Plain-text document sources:
• • • • •
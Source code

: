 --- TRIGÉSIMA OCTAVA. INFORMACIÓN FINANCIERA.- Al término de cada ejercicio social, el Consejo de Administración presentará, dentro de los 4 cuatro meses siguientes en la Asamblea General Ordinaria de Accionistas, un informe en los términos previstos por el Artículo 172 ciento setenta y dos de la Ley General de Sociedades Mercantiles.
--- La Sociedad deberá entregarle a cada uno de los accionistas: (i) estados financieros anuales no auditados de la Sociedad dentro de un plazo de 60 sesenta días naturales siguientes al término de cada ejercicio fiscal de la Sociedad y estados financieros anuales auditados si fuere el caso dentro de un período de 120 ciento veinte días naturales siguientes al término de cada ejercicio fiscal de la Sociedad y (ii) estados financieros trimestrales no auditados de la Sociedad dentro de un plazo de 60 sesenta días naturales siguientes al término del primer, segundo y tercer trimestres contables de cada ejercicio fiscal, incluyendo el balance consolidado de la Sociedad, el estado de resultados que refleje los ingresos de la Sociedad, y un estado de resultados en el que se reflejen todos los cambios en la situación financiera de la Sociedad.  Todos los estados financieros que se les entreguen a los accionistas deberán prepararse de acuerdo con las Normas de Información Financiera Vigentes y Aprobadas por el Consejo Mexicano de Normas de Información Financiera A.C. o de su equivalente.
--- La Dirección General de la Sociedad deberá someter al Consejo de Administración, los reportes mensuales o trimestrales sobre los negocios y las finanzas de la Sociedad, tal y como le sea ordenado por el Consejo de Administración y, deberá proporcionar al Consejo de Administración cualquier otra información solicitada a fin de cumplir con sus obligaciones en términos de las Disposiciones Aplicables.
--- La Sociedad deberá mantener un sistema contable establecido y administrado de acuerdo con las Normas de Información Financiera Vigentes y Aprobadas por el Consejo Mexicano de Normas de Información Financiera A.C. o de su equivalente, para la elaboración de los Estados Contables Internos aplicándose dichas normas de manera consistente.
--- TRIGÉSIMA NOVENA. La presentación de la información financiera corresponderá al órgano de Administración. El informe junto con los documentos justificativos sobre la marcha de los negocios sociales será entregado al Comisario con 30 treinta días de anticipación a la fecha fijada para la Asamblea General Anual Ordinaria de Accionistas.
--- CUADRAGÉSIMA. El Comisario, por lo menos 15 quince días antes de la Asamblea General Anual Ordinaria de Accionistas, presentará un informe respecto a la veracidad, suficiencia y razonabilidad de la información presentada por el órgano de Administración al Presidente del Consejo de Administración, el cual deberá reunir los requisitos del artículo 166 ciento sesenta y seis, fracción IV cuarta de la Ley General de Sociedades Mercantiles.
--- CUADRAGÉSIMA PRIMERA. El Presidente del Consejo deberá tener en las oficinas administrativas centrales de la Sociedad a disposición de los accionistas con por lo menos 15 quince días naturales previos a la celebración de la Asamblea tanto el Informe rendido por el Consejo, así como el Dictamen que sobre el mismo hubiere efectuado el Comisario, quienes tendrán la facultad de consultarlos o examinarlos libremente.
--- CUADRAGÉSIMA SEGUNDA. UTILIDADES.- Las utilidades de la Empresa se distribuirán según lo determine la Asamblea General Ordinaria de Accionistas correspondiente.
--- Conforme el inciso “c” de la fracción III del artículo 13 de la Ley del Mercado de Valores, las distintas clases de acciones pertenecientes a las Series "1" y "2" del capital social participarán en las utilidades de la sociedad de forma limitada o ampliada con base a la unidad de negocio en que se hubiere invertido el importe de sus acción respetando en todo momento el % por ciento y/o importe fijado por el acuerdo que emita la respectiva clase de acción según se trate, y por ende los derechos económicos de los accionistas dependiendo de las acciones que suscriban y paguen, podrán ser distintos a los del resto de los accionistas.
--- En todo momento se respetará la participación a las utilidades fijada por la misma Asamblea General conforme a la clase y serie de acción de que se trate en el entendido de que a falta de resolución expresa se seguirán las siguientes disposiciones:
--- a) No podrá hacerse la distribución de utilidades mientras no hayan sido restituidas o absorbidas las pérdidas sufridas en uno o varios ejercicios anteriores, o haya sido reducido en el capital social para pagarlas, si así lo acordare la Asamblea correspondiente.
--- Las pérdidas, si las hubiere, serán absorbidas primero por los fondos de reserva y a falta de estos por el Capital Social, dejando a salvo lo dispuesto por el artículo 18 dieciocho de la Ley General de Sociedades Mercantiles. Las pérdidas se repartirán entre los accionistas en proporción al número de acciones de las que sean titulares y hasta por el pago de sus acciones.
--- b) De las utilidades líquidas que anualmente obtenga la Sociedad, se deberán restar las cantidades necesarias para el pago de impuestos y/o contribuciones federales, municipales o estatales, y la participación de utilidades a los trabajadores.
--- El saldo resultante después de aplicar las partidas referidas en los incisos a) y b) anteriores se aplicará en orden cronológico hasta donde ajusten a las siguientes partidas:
• • • • •
Problem to work on =
Start with the line above that contains "--- La Dirección" and end with the line that contains "--- La Sociedad deberá mantener". Write out those lines exactly, and only those.

Written solution =
--- La Dirección General de la Sociedad deberá someter al Consejo de Administración, los reportes mensuales o trimestrales sobre los negocios y las finanzas de la Sociedad, tal y como le sea ordenado por el Consejo de Administración y, deberá proporcionar al Consejo de Administración cualquier otra información solicitada a fin de cumplir con sus obligaciones en términos de las Disposiciones Aplicables.
--- La Sociedad deberá mantener un sistema contable establecido y administrado de acuerdo con las Normas de Información Financiera Vigentes y Aprobadas por el Consejo Mexicano de Normas de Información Financiera A.C. o de su equivalente, para la elaboración de los Estados Contables Internos aplicándose dichas normas de manera consistente.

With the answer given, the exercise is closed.